Your objective.
Please give the number of lines in the material below that contain "shell", without further comment.

Data extracts.
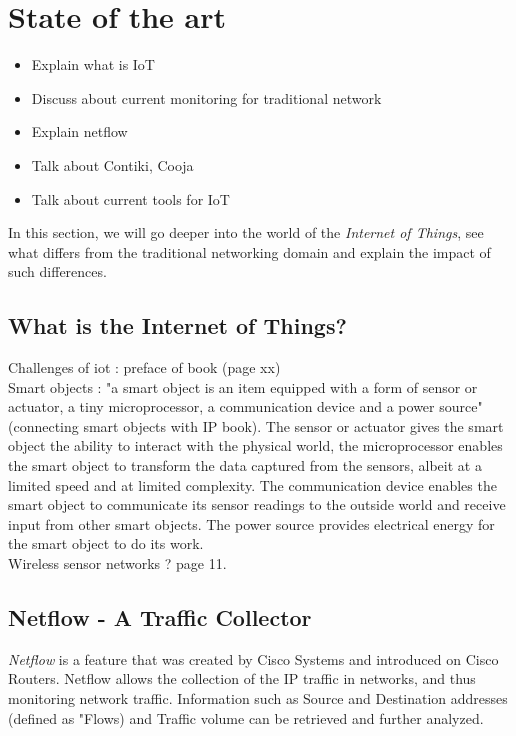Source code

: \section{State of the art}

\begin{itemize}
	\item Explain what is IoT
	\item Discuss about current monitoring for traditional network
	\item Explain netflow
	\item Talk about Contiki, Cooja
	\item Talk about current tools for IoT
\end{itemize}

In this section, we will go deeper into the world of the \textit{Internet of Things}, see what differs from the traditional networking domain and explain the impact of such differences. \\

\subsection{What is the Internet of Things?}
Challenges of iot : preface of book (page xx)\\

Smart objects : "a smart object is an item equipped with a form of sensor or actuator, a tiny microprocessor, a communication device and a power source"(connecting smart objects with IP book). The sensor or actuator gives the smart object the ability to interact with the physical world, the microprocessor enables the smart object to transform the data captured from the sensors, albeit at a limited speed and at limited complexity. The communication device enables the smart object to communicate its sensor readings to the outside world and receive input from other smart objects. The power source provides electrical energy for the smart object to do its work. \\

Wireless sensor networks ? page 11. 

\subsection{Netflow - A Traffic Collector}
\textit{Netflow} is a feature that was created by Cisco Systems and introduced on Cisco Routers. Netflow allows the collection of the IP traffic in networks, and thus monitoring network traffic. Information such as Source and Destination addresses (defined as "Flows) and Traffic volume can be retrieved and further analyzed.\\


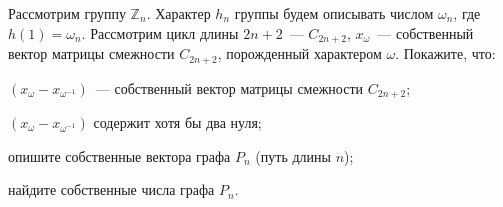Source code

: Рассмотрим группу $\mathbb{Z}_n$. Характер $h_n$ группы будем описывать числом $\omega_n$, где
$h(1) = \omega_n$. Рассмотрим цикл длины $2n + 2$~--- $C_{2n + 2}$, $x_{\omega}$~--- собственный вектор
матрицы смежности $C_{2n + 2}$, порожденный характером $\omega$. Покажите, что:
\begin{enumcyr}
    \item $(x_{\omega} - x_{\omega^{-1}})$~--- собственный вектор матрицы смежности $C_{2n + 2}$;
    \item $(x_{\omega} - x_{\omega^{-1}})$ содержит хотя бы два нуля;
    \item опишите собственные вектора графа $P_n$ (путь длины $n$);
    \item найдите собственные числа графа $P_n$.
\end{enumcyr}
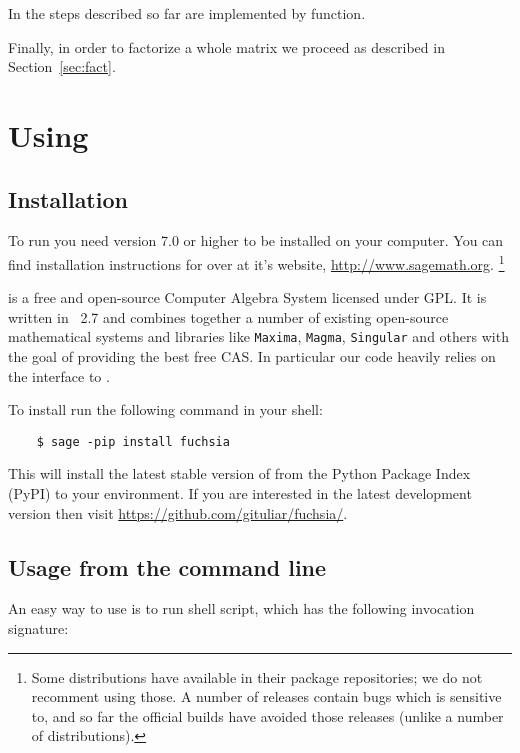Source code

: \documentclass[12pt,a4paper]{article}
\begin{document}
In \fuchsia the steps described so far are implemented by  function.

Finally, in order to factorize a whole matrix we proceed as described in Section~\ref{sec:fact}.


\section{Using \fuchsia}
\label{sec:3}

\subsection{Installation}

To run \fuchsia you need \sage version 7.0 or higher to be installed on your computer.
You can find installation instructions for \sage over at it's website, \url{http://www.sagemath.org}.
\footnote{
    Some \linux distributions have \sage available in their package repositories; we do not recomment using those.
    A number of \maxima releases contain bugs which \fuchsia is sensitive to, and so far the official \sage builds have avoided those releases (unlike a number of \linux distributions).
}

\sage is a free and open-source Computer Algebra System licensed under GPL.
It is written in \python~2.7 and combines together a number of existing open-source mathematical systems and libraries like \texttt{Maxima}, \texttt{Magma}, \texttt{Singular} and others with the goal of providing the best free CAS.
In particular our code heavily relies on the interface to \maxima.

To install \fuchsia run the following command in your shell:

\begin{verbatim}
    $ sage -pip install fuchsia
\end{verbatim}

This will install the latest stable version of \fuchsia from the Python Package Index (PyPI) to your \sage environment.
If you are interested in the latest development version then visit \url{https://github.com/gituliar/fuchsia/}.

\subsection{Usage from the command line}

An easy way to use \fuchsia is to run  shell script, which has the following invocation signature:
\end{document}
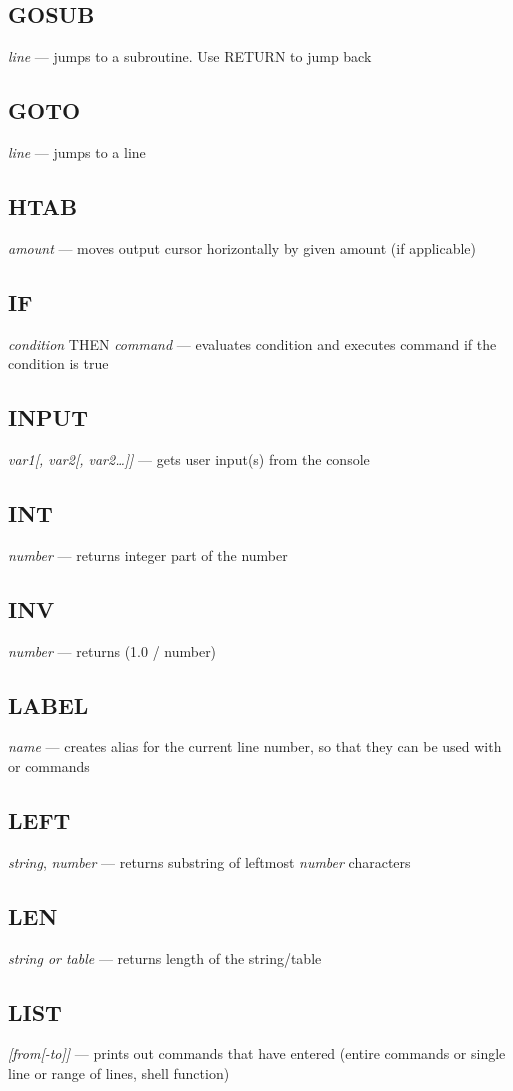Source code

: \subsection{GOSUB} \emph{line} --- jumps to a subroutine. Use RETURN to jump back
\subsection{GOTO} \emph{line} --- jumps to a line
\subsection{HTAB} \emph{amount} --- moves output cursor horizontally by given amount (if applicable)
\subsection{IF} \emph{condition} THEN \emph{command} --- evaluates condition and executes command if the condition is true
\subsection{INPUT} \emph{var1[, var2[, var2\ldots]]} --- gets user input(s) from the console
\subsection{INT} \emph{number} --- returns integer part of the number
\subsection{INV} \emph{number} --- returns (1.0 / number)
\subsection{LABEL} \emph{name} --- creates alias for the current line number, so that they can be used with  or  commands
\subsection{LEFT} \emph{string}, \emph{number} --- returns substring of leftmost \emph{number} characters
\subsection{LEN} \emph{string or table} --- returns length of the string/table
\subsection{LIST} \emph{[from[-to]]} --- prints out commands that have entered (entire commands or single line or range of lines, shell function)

Solution for this problem.
3